Do not overmix the dough once you add flour a great wafer is tender and snappy, which means minimal mixing!

I like to use a plastic pancake spatula or offset spatula to help transfer the dough rounds to the baking sheet and then again to get the baked wafers to release easily.

Donut Waffles Recipe
©Pixabay



Ingredients: 
  • 42g unsalted butter, softened 3 T
  • 70g sugar ⅓ cup
  • 70g light brown sugar ⅓ cup (packed)
  • 80g upcycled fryer oil ⅓ cup
  • 2g vanilla extract ½ tsp
  • 145g flour 1 cup 
  • 2g kosher salt ½ tsp
Instructions:

In the bowl of a stand mixer fitted with the paddle attachment, cream together the butter, sugar, and brown sugar on medium speed until smooth, about 1 minute.

Scrape down the sides of the bowl with a spatula. 

Add the oil and vanilla and paddle on low speed until well combined, about 1 minute. Scrape down the sides of the bowl with a spatula. 

 Add the flour and salt and paddle on low speed until just combined, about 20 seconds. 

Turn the dough out onto a work surface, divide in half, and flatten into 2 evenly shaped pancakes. Roll each dough pancake out between two sheets of parchment paper to a ½- inch thickness.

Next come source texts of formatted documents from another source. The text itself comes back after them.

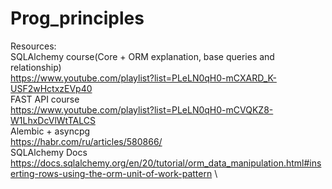 # Prog_principles

Resources: \
SQLAlchemy course(Core + ORM explanation, base queries and relationship) \
https://www.youtube.com/playlist?list=PLeLN0qH0-mCXARD_K-USF2wHctxzEVp40 \
FAST API course \
https://www.youtube.com/playlist?list=PLeLN0qH0-mCVQKZ8-W1LhxDcVlWtTALCS \
Alembic + asyncpg \
https://habr.com/ru/articles/580866/ \
SQLAlchemy Docs \
https://docs.sqlalchemy.org/en/20/tutorial/orm_data_manipulation.html#inserting-rows-using-the-orm-unit-of-work-pattern \
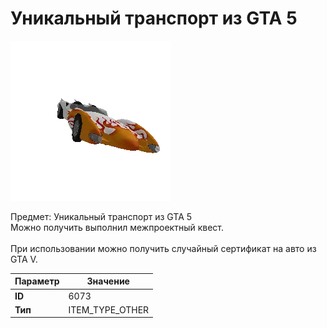 # Уникальный транспорт из GTA 5

![Item Image](../img/6073.webp?raw=true)

Предмет: Уникальный транспорт из GTA 5<br>Можно получить выполнил межпроектный квест.<br><br>При использовании можно получить случайный сертификат на авто из GTA V.


| Параметр | Значение |
|----------|----------|
| **ID** | 6073 |
| **Тип** | ITEM_TYPE_OTHER |

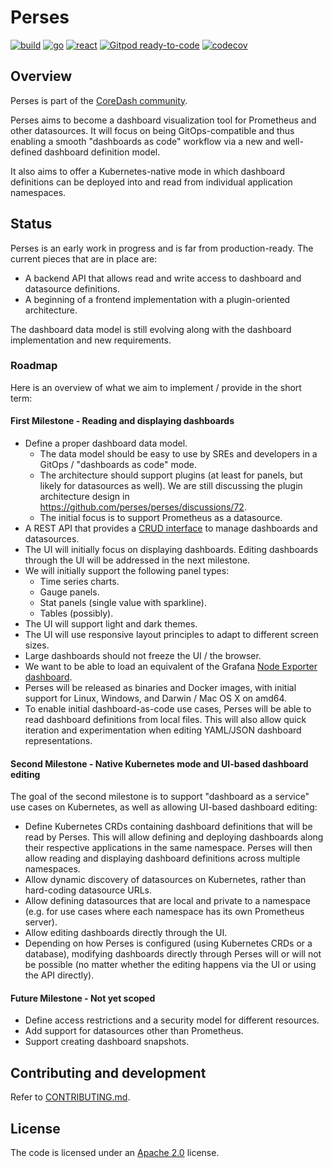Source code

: Perses
======
[![build](https://github.com/perses/perses/workflows/build_and_release/badge.svg)](https://github.com/perses/perses/actions?query=workflow%3Abuild)
[![go](https://github.com/perses/perses/workflows/go/badge.svg)](https://github.com/perses/perses/actions?query=workflow%3Ago)
[![react](https://github.com/perses/perses/workflows/react/badge.svg)](https://github.com/perses/perses/actions?query=workflow%3React)
[![Gitpod ready-to-code](https://img.shields.io/badge/Gitpod-ready--to--code-blue?logo=gitpod)](https://gitpod.io/#https://github.com/perses/perses)
[![codecov](https://codecov.io/gh/perses/perses/branch/master/graph/badge.svg?token=M37Y9VSVB5)](https://codecov.io/gh/perses/perses)

## Overview

Perses is part of the [CoreDash community](https://github.com/coredashio/community).

Perses aims to become a dashboard visualization tool for Prometheus and other datasources. It will focus on being
GitOps-compatible and thus enabling a smooth "dashboards as code" workflow via a new and well-defined dashboard definition model.

It also aims to offer a Kubernetes-native mode in which dashboard definitions can be deployed into and read from individual application namespaces.

## Status

Perses is an early work in progress and is far from production-ready. The current pieces that are in place are:

* A backend API that allows read and write access to dashboard and datasource definitions.
* A beginning of a frontend implementation with a plugin-oriented architecture.

The dashboard data model is still evolving along with the dashboard implementation and new requirements.

### Roadmap

Here is an overview of what we aim to implement / provide in the short term:

#### First Milestone - Reading and displaying dashboards

* Define a proper dashboard data model.
    * The data model should be easy to use by SREs and developers in a GitOps / "dashboards as code" mode.
    * The architecture should support plugins (at least for panels, but likely for
      datasources as well). We are still discussing the plugin architecture design in https://github.com/perses/perses/discussions/72.
    * The initial focus is to support Prometheus as a datasource.
* A REST API that provides a [CRUD interface](https://en.wikipedia.org/wiki/Create,_read,_update_and_delete) to manage dashboards and datasources.
* The UI will initially focus on displaying dashboards. Editing dashboards through the UI will be addressed in the next milestone.
* We will initially support the following panel types:
    * Time series charts.
    * Gauge panels.
    * Stat panels (single value with sparkline).
    * Tables (possibly).
* The UI will support light and dark themes.
* The UI will use responsive layout principles to adapt to different screen sizes.
* Large dashboards should not freeze the UI / the browser.
* We want to be able to load an equivalent of the Grafana [Node Exporter dashboard](https://grafana.com/grafana/dashboards/1860).
* Perses will be released as binaries and Docker images, with initial support for Linux, Windows, and Darwin / Mac OS X on amd64.
* To enable initial dashboard-as-code use cases, Perses will be able to read dashboard definitions from local files. This will also allow quick iteration and experimentation when editing YAML/JSON dashboard representations.

#### Second Milestone - Native Kubernetes mode and UI-based dashboard editing

The goal of the second milestone is to support "dashboard as a service" use cases on Kubernetes, as well as allowing UI-based dashboard editing:

* Define Kubernetes CRDs containing dashboard definitions that will be read by Perses. This will allow defining and deploying dashboards along their respective applications in the same namespace. Perses will then allow reading and displaying dashboard definitions across multiple namespaces.
* Allow dynamic discovery of datasources on Kubernetes, rather than hard-coding datasource URLs.
* Allow defining datasources that are local and private to a namespace (e.g. for use cases where each namespace has its own Prometheus server).
* Allow editing dashboards directly through the UI.
* Depending on how Perses is configured (using Kubernetes CRDs or a database), modifying dashboards directly through Perses will or will not be possible (no matter whether the editing happens via the UI or using the API directly).

#### Future Milestone - Not yet scoped

* Define access restrictions and a security model for different resources.
* Add support for datasources other than Prometheus.
* Support creating dashboard snapshots.

## Contributing and development

Refer to [CONTRIBUTING.md](CONTRIBUTING.md).

## License

The code is licensed under an [Apache 2.0](./LICENSE) license.
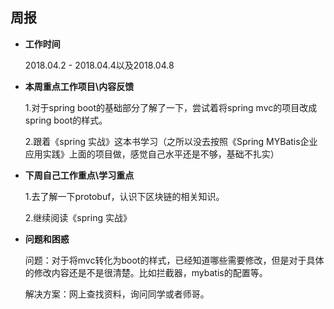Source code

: ## 周报

* **工作时间**

	2018.04.2 - 2018.04.4以及2018.04.8

* **本周重点工作项目\内容反馈**

	1.对于spring boot的基础部分了解了一下，尝试着将spring mvc的项目改成spring boot的样式。

	2.跟着《spring 实战》这本书学习（之所以没去按照《Spring MYBatis企业应用实践》上面的项目做，感觉自己水平还是不够，基础不扎实）


* **下周自己工作重点\学习重点**

	1.去了解一下protobuf，认识下区块链的相关知识。

    2.继续阅读《spring 实战》

		


* **问题和困惑**

	问题：对于将mvc转化为boot的样式，已经知道哪些需要修改，但是对于具体的修改内容还是不是很清楚。比如拦截器，mybatis的配置等。
	
	解决方案：网上查找资料，询问同学或者师哥。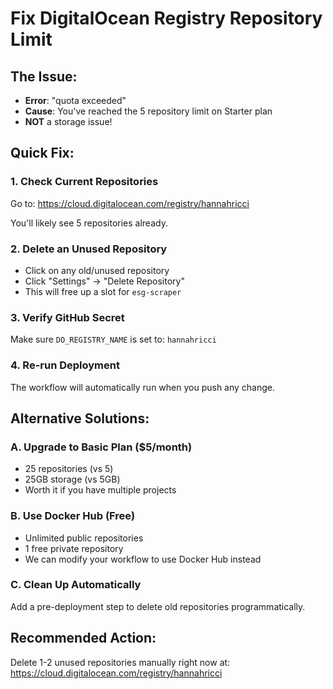 # Fix DigitalOcean Registry Repository Limit

## The Issue:
- **Error**: "quota exceeded"
- **Cause**: You've reached the 5 repository limit on Starter plan
- **NOT** a storage issue!

## Quick Fix:

### 1. Check Current Repositories
Go to: https://cloud.digitalocean.com/registry/hannahricci

You'll likely see 5 repositories already.

### 2. Delete an Unused Repository
- Click on any old/unused repository
- Click "Settings" → "Delete Repository"
- This will free up a slot for `esg-scraper`

### 3. Verify GitHub Secret
Make sure `DO_REGISTRY_NAME` is set to: `hannahricci`

### 4. Re-run Deployment
The workflow will automatically run when you push any change.

## Alternative Solutions:

### A. Upgrade to Basic Plan ($5/month)
- 25 repositories (vs 5)
- 25GB storage (vs 5GB)
- Worth it if you have multiple projects

### B. Use Docker Hub (Free)
- Unlimited public repositories
- 1 free private repository
- We can modify your workflow to use Docker Hub instead

### C. Clean Up Automatically
Add a pre-deployment step to delete old repositories programmatically.

## Recommended Action:
Delete 1-2 unused repositories manually right now at:
https://cloud.digitalocean.com/registry/hannahricci 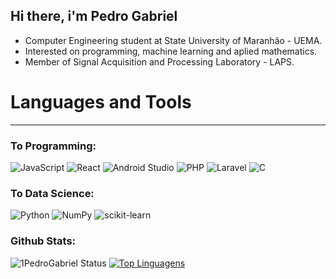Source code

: ## Hi there, i'm Pedro Gabriel 
- Computer Engineering student at State University of Maranhão - UEMA.
- Interested on programming, machine learning and aplied mathematics.
- Member of Signal Acquisition and Processing Laboratory - LAPS.
# Languages and Tools
---

### To Programming:  

![JavaScript](https://img.shields.io/badge/javascript-%23323330.svg?style=for-the-badge&logo=javascript&logoColor=%23F7DF1E)
![React](https://img.shields.io/badge/react-%2320232a.svg?style=for-the-badge&logo=react&logoColor=%2361DAFB)
![Android Studio](https://img.shields.io/badge/Android%20Studio-3DDC84.svg?style=for-the-badge&logo=android-studio&logoColor=white)
![PHP](https://img.shields.io/badge/php-%23777BB4.svg?style=for-the-badge&logo=php&logoColor=white)
![Laravel](https://img.shields.io/badge/laravel-%23FF2D20.svg?style=for-the-badge&logo=laravel&logoColor=white)
![C](https://img.shields.io/badge/c-%2300599C.svg?style=for-the-badge&logo=c&logoColor=white)  

### To Data Science:  

![Python](https://img.shields.io/badge/python-3670A0?style=for-the-badge&logo=python&logoColor=ffdd54)
![NumPy](https://img.shields.io/badge/numpy-%23013243.svg?style=for-the-badge&logo=numpy&logoColor=white)
![scikit-learn](https://img.shields.io/badge/scikit--learn-%23F7931E.svg?style=for-the-badge&logo=scikit-learn&logoColor=white)

### Github Stats:
![1PedroGabriel Status](https://github-readme-stats.vercel.app/api?username=1PedroGabriel&show_icons=true)
[![Top Linguagens](https://github-readme-stats.vercel.app/api/top-langs/?username=1PedroGabriel)](https://github.com/anuraghazra/github-readme-stats)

(Using parchment here is a real sanity saver, so don’t skip it!) Using a 3-inch round cookie cutter (or water glass), cut the dough rounds as close to one another as possible. Refrigerate or freeze the entire sheet of dough for at least 30 minutes. 

Heat the oven to 325°F. Pan-spray or line a sheet pan with parchment paper or a silicone baking mat. 

Pop the chilled rounds off the parchment and transfer them to the prepared pan, spacing them ¼ inch apart.

(They don’t spread in the oven!) Reshape the dough scraps into a ball and roll out anew, repeating until you run out of dough. 

 Bake each sheet of cookies at 325°F until the edges and center are a golden brown donut color, 12 to 15 minutes. 

Let the wafers cool completely before layering into a snap. If made in advance, these cookies will last in an airtight container in the fridge for up to 5 days.